Although the documentary starts off in the most classic of ways, with the camera following Sonita in her everyday movements between home and the community centre, the intimate relationship that the director gradually forges with her protagonist (there are no voiceovers but there are frequent exchanges between the director and Sonita), leads the documentary onto a dangerous and unexpected plane. To what extent can the intrusion of the director in the world she’s documenting be tolerated? This is the question that we find ourselves asking with increasing insistency as the film goes on. Although Rokhsareh Ghaem Maghami is initially only present in words, it is her face, filmed by Sonita, that suddenly appears on the screen, in a symbolic passing of the baton that triggers a perhaps necessary, at times debatable “intrusion”. Indeed, without the intervention of the director, Sonita, whose only weapons are dreams and tenacity, would have no choice but to succumb to an arranged marriage, the end of the line in a story we hope has a happy ending.

Although this “camouflaged” intrusion threatens to ruin a film with commendable intentions, the sincerity of the director, who doesn’t hide her direct involvement in Sonita’s destiny, makes the film extremely interesting, leading us to reflect on the difficult and delicate relationship between documentary maker and subject.
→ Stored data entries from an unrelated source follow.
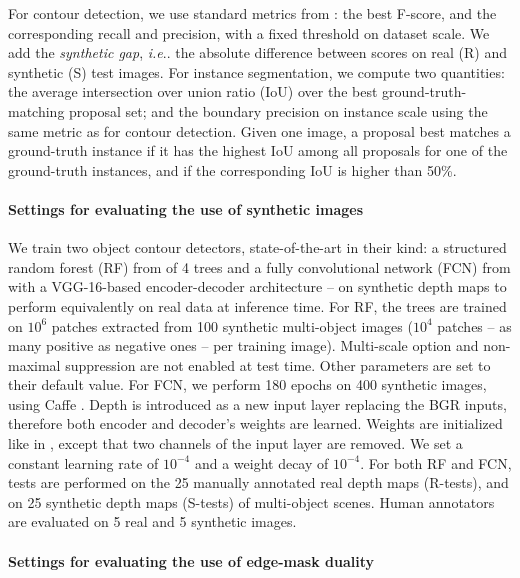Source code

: \documentclass[runningheads,a4paper]{llncs}
\makeatletter
\DeclareRobustCommand\onedot{\futurelet\@let@token\@onedot}
\newcommand*\@onedot{\ifx\@let@token.\else.\null\fi\xspace}
\newcommand*\ie{\emph{i.e}\onedot} \newcommand*\Ie{\emph{I.e}\onedot}
\makeatother
\begin{document}
For contour detection, we use standard metrics from \cite{Arbelaez2011}: the best F-score, and the corresponding recall and precision, with a fixed threshold on dataset scale. We add the \emph{synthetic gap}, \ie the absolute difference between scores on real (R) and synthetic (S) test images. For instance segmentation, we compute two quantities: the average intersection over union ratio (IoU) over the best ground-truth-matching proposal set; and the boundary precision on instance scale using the same metric as for contour detection. Given one image, a proposal best matches a ground-truth instance if it has the highest IoU among all proposals for one of the ground-truth instances, and if the corresponding IoU is higher than 50\%.

\paragraph{Settings for evaluating the use of synthetic images}

We train two object contour detectors, state-of-the-art in their kind: a structured random forest (RF) from \cite{DollarZ14} of 4 trees and a fully convolutional network (FCN) from \cite{Yang2016CEDN} with a VGG-16-based encoder-decoder architecture -- on synthetic depth maps to perform equivalently on real data at inference time. For RF, the trees are trained on $10^6$ patches extracted from 100 synthetic multi-object images ($10^4$ patches -- as many positive as negative ones -- per training image). Multi-scale option and non-maximal suppression are not enabled at test time. Other parameters are set to their default value. For FCN, we perform 180 epochs on 400 synthetic images, using Caffe \cite{jia2014caffe}. Depth is introduced as a new input layer replacing the BGR inputs, therefore both encoder and decoder's weights are learned. Weights are initialized like in \cite{Yang2016CEDN}, except that two channels of the input layer are removed. We set a constant learning rate of $10^{-4}$ and a weight decay of $10^{-4}$. For both RF and FCN, tests are performed on the 25 manually annotated real depth maps (R-tests), and on 25 synthetic depth maps (S-tests) of multi-object scenes. Human annotators are evaluated on 5 real and 5 synthetic images.

\paragraph{Settings for evaluating the use of edge-mask duality}
\end{document}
Whether or not you subscribe to this type of intrusion, Sonita highlights a dilemma that any documentary maker faced with a difficult, at times excruciating situation, must grapple with: act with professional common sense or with instinctive humanity, taking on the risks involved? Rokhsareh Ghaem Maghami finds her own solution, with a sincerity that we can’t help but share.

CAT&docs is handling international sales of the film.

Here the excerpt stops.